INSTRUCTIONS FOR THE TASK.
Go through the data and copy each line where the word "rights" shows up.

**** INPUT MATERIAL

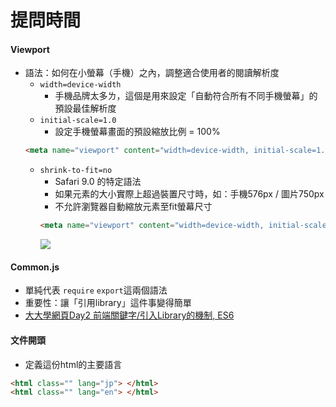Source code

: # 提問時間

#### Viewport
  * 語法：如何在小螢幕（手機）之內，調整適合使用者的閱讀解析度
    * ``` width=device-width ```
        * 手機品牌太多ㄌ，這個是用來設定「自動符合所有不同手機螢幕」的預設最佳解析度
    * ``` initial-scale=1.0 ```
        * 設定手機螢幕畫面的預設縮放比例 = 100%
    ```html
    <meta name="viewport" content="width=device-width, initial-scale=1.0">
    ```
    * ``` shrink-to-fit=no ```
      * Safari 9.0 的特定語法
      * 如果元素的大小實際上超過裝置尺寸時，如：手機576px / 圖片750px
      * 不允許瀏覽器自動縮放元素至fit螢幕尺寸
      ```html
      <meta name="viewport" content="width=device-width, initial-scale=1.0, shrink-to-fit=no">
      ```
      ![](https://i.imgur.com/fvPPwUb.jpg)
    
#### Common.js
  * 單純代表 ``` require ``` ``` export ```這兩個語法
  * 重要性：讓「引用library」這件事變得簡單
  * [大大學網頁Day2 前端關鍵字/引入Library的機制, ES6](https://hackmd.io/@YsV3H6xcTLyIarrux1RSmA/r1kHBQsuv)

#### 文件開頭
  * 定義這份html的主要語言
  ```html
  <html class="" lang="jp"> </html>
  <html class="" lang="en"> </html>
  ```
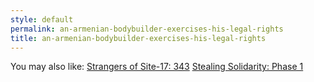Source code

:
```yaml
---
style: default
permalink: an-armenian-bodybuilder-exercises-his-legal-rights
title: an-armenian-bodybuilder-exercises-his-legal-rights
---
```

You may also like:
[Strangers of Site-17: 343](http://scp-wiki.net/strangers-of-site-17-part-two)
[Stealing Solidarity: Phase 1](http://scp-wiki.net/stealingsolidarityphase1)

********

EXERCISE RESPONSE.
permalink: an-armenian-bodybuilder-exercises-his-legal-rights
title: an-armenian-bodybuilder-exercises-his-legal-rights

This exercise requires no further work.